Во-вторых, следует обратить внимание на происхождение термина: «авангардом» традиционно назывались первые ряды войска; быть «в авангарде» – значит быть впереди всех, причем в рискованной, боевой ситуации. Термин, как видите, взят из военной лексики. И не зря.
Утопическая цель – радикальное преобразование человеческого сознания средствами искусства – унаследована авангардом от модернизма; однако авангардисты пошли дальше, предположив, что переустроить посредством искусства можно не только сознание, но и общество.
И наконец, если модернизм был в первую очередь эстетическим бунтом, революцией внутри искусства, не против самой традиции, но внутри нее, то авангард – это бунт против самой художественной традиции, как, впрочем, и против любых традиций. Цитирую Льва Рубинштейна: Модернизм как бы принимает основные ценности традиционного искусства, но занимается обновлением художественных средств при решении так называемых вечных задач искусства. В этом смысле это то же традиционное искусство, но занятое новым языком для описания того же самого. Авангардизм все время создает другое искусство, обновляет не средства его, а сам предмет искусства.
Более того. Авангард подразумевает активную социальную позицию художника, о чем прежде, по большому счету, речи быть не могло. Будучи революционным по своей природе, авангард, как правило, сочетается с радикальными политическими убеждениями; к примеру, общеизвестно, что многие сюрреалисты были коммунистами (став обладателем этой информации где-то в середине восьмидесятых, я был шокирован). А русский авангард, как мы знаем, стройными рядами отправился служить делу Октябрьской революции. Добром это, разумеется, не кончилось…

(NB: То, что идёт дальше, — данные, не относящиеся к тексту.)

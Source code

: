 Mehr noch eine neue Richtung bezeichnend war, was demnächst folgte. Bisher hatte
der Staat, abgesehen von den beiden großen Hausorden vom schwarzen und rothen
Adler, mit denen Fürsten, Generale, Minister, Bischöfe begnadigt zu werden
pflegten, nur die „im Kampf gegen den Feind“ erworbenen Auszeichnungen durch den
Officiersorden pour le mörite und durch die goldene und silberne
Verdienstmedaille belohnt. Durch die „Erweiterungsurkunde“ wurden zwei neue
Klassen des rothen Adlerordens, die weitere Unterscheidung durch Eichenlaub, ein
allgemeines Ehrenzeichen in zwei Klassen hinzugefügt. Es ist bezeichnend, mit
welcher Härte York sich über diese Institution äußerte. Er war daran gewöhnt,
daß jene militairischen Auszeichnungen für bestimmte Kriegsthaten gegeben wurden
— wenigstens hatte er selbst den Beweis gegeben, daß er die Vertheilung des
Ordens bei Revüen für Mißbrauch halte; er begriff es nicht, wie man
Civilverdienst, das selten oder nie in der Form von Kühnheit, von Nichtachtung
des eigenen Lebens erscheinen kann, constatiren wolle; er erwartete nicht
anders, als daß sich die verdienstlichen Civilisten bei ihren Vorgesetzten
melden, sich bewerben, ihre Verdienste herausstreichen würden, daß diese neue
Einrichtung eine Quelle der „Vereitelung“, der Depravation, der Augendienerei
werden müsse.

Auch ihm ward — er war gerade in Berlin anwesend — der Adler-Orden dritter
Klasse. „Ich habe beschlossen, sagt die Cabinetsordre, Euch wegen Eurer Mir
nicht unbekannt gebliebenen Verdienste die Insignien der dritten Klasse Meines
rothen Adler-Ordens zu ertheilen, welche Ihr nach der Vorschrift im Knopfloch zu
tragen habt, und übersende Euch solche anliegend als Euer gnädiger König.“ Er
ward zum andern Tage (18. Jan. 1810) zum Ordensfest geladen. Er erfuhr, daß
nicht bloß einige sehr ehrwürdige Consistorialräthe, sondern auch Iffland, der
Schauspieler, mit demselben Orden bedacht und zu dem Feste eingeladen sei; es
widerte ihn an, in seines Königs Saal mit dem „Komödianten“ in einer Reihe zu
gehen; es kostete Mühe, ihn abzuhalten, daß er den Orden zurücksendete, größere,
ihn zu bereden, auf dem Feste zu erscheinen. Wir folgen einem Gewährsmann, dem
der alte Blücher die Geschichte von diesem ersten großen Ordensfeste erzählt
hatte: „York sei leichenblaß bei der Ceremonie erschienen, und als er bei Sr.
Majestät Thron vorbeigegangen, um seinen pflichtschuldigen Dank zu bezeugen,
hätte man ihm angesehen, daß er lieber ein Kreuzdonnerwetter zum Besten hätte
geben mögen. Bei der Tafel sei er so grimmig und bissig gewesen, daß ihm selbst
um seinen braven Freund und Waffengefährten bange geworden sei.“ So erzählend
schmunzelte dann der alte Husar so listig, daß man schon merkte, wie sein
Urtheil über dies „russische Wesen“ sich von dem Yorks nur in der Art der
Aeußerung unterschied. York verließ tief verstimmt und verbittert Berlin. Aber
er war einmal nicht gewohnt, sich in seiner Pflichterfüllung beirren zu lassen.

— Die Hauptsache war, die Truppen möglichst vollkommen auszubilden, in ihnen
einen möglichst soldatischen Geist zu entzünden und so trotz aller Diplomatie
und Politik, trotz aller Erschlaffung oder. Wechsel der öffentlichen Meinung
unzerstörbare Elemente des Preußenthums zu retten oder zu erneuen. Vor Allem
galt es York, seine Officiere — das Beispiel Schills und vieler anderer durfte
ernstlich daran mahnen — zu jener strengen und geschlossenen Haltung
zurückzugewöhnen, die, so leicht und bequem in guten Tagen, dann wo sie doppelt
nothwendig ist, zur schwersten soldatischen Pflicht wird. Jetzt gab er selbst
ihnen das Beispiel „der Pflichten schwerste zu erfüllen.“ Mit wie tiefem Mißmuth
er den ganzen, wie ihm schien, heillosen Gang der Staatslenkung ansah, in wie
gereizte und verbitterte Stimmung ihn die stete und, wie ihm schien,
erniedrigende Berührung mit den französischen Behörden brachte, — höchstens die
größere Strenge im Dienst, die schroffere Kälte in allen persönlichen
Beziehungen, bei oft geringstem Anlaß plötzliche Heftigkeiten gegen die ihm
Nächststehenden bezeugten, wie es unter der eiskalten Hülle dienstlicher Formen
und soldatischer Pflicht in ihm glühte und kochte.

Вообще печально и забавно проследить два принципиально разных пути, приведших к кризису авангарда. В либеральном западном обществе авангард к середине века постепенно утратил пафос «противостояния», а вместе с ним – и «утопический» оптимизм, и революционную энергетику; авангард, вопреки своей природе, стал эстетической традицией – одной из. В тоталитарной же ситуации (прежде всего в СССР и гитлеровской Германии) авангард был объявлен антинародным (или «дегенеративным») искусством и попросту запрещен, вымаран цензурой из истории искусств.
Однако вместо того, чтобы сокрушаться по поводу «конца авангарда», замечу, что многие его идеи, стратегии и амбиции были воскрешены, переосмыслены и взяты на вооружение радикальными художниками девяностых.
3. Актуальное искусство
Строго говоря, настоящий текст должен бы носить название «Азбука актуального русского искусства»; однако в процессе работы стало ясно, что сам термин «актуальное искусство» требует отдельного пояснения.
Словосочетания актуальное искусство, актуальный художник появились в русском языке по инициативе самих участников актуального художественного процесса. В данном случае слово актуальный является эквивалентом английского contemporary (до этого момента в русском языке современный означало одновременно и contemporary, и modern, что, согласитесь, форменное лингвистическое безобразие).
Ведь современным-то, по большому счету, можно назвать все, что происходит/делается/производится в настоящий момент. С этой точки зрения, пейзаж, изображающий дождливое утро в средней полосе и написанный, скажем, 14 июня 2000 года учеником художественной школы города Можайска – вполне «современен». Ничего удивительного, что «современными художниками» стали объявлять себя все кому не лень. Даже Шилов с Клыковым тоже искренне полагают себя «современными художниками» – и что прикажете делать? А термин актуальное искусство позволяет избежать подобной путаницы – в частности, потому, что большинству традиционалистов приятно полагать, будто бы они производят «вечное» искусство, на все, так сказать, времена. В их восприятии слово актуальный, несомненно, наделено негативным смыслом. Вот и славно.
Актуальный же художник (то бишь contemporary artist) занят не борьбой за право присовокупить к существительному «искусство» сомнительный эпитет «вечное» и, уж тем более, не продолжением или развитием какой бы то ни было художественной традиции, а живым экспериментом.
В связи с этим грех не процитировать замечательное (хоть и не грешащее чрезмерной точностью) определение актуального искусства от Мирослава Немирова:
В смысле, вот, происходящее здесь-и-теперь, в смысле, самое наиновейшее, в смысле, изобретаемое сейчас и здесь, и представляющее собой что-то прежде небывалое, а не воспроизводящее готовые стандарты, хотя пускай даже и хорошо.
По этой причине актуальный художник в России – явление чужеродное (потому, что непонятное, «неузнаваемое» и для умственной деятельности утомительное). Да и ориентирован актуальный художник не столько на местный, сколько на интернациональный художественный процесс, что, мягко говоря, не способствует слиянию в экстазе с официальной культурой, каковая в глазах бесхитростного общественного мнения вообще является единственной разновидностью «культуры».